> **YOUR INSTRUCTIONS**: All lines up to and including the one that contains "This module is" are to be transcribed exactly, starting from the first line of the records.
DATA FOR THE TASK section start
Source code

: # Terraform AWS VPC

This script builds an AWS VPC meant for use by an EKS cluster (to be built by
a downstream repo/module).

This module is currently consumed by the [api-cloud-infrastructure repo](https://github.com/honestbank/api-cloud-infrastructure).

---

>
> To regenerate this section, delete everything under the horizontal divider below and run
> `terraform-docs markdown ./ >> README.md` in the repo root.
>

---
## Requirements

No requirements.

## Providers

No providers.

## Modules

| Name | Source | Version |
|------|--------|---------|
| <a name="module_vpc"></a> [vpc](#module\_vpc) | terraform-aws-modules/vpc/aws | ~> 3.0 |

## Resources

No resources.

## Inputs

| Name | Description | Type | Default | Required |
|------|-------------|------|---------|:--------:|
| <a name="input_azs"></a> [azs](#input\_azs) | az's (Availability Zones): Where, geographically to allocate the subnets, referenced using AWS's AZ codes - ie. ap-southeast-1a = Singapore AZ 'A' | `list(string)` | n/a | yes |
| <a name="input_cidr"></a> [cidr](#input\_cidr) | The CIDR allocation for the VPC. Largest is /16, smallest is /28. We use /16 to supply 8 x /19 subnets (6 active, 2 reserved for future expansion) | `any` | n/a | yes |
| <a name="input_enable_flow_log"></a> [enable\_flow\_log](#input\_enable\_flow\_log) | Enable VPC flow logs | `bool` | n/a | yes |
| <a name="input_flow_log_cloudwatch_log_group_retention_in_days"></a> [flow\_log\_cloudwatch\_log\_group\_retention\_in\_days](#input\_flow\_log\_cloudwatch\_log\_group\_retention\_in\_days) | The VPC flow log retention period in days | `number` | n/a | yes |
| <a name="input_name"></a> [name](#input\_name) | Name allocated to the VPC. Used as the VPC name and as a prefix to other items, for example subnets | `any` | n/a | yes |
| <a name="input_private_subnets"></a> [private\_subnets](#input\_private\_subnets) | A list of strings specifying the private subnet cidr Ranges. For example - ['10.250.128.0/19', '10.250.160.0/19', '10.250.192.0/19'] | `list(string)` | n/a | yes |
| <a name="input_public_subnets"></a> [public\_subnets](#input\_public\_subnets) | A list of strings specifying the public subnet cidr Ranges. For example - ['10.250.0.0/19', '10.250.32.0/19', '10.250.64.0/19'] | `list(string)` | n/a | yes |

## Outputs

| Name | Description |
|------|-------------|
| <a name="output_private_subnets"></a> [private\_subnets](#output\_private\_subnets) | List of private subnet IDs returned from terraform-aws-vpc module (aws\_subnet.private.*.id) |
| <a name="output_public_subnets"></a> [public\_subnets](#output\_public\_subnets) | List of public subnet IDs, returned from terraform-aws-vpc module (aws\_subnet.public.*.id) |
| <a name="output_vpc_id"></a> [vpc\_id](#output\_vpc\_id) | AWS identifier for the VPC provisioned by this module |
DATA FOR THE TASK section end
> **WORKED SOLUTION**:
Source code

: # Terraform AWS VPC

This script builds an AWS VPC meant for use by an EKS cluster (to be built by
a downstream repo/module).

This module is currently consumed by the [api-cloud-infrastructure repo](https://github.com/honestbank/api-cloud-infrastructure).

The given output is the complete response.